* Exercise details *
Work out the number of lines in the records that include the word "Office"; reply with that number alone.

(Data excerpts)
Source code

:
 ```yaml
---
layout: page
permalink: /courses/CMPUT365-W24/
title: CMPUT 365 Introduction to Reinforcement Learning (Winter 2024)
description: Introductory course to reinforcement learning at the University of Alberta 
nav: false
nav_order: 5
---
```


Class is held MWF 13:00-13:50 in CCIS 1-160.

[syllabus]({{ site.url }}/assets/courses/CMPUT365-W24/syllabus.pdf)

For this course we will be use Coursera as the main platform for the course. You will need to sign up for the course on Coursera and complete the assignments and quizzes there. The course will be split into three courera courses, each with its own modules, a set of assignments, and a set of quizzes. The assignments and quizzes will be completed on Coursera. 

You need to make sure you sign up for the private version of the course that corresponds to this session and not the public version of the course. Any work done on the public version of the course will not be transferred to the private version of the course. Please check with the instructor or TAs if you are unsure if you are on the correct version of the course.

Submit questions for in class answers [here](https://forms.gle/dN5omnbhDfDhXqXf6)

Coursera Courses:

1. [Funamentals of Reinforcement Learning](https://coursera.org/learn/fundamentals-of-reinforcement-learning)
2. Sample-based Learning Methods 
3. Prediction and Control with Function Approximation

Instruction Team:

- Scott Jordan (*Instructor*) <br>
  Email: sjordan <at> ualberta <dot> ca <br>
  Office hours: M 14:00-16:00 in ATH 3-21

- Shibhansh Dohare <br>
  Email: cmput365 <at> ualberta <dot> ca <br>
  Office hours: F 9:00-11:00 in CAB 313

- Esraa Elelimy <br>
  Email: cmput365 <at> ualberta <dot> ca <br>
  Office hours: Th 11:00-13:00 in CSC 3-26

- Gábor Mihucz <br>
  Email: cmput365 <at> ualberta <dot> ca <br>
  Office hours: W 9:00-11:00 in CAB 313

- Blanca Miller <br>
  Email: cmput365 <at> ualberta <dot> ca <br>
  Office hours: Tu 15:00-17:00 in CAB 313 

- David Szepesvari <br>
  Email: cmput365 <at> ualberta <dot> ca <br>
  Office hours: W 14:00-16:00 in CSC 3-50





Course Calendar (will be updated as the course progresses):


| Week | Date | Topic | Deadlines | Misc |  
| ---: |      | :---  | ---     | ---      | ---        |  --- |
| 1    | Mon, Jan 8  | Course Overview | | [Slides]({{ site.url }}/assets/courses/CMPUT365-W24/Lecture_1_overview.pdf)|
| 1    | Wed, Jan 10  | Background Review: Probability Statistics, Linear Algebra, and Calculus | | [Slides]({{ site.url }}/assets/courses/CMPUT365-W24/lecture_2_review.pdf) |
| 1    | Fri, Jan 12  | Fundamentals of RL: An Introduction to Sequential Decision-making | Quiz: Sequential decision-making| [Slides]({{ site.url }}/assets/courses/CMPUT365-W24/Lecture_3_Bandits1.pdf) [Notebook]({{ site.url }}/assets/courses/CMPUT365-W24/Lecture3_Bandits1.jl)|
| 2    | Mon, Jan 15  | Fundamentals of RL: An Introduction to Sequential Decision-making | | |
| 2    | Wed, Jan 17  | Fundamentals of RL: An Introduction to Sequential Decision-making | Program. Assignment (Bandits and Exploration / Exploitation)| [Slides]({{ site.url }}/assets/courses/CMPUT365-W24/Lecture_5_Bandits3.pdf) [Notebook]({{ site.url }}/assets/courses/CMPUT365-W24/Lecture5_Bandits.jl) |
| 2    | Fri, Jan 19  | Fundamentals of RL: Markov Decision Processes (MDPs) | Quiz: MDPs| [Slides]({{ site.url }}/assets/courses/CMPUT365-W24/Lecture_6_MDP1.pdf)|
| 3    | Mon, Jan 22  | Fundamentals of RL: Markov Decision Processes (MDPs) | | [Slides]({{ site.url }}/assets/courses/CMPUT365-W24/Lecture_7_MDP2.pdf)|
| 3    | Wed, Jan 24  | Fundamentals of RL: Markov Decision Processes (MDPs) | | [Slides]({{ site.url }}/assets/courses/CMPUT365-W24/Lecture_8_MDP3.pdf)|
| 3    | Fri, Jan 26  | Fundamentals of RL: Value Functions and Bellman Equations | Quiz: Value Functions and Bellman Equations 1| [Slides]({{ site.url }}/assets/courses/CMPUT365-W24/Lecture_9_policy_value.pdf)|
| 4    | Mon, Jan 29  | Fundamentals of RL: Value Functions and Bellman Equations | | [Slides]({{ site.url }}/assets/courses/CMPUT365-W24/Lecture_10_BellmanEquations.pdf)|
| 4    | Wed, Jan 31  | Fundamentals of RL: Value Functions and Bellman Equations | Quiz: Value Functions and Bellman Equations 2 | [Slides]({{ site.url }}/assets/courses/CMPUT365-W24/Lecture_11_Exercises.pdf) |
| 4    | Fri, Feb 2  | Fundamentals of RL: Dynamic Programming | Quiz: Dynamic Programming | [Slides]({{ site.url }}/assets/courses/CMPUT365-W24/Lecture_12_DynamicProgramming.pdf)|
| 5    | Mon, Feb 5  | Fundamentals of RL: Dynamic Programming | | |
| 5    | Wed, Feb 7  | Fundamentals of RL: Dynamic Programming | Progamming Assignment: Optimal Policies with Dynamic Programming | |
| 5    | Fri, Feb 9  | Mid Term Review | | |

* Solution to this problem *
6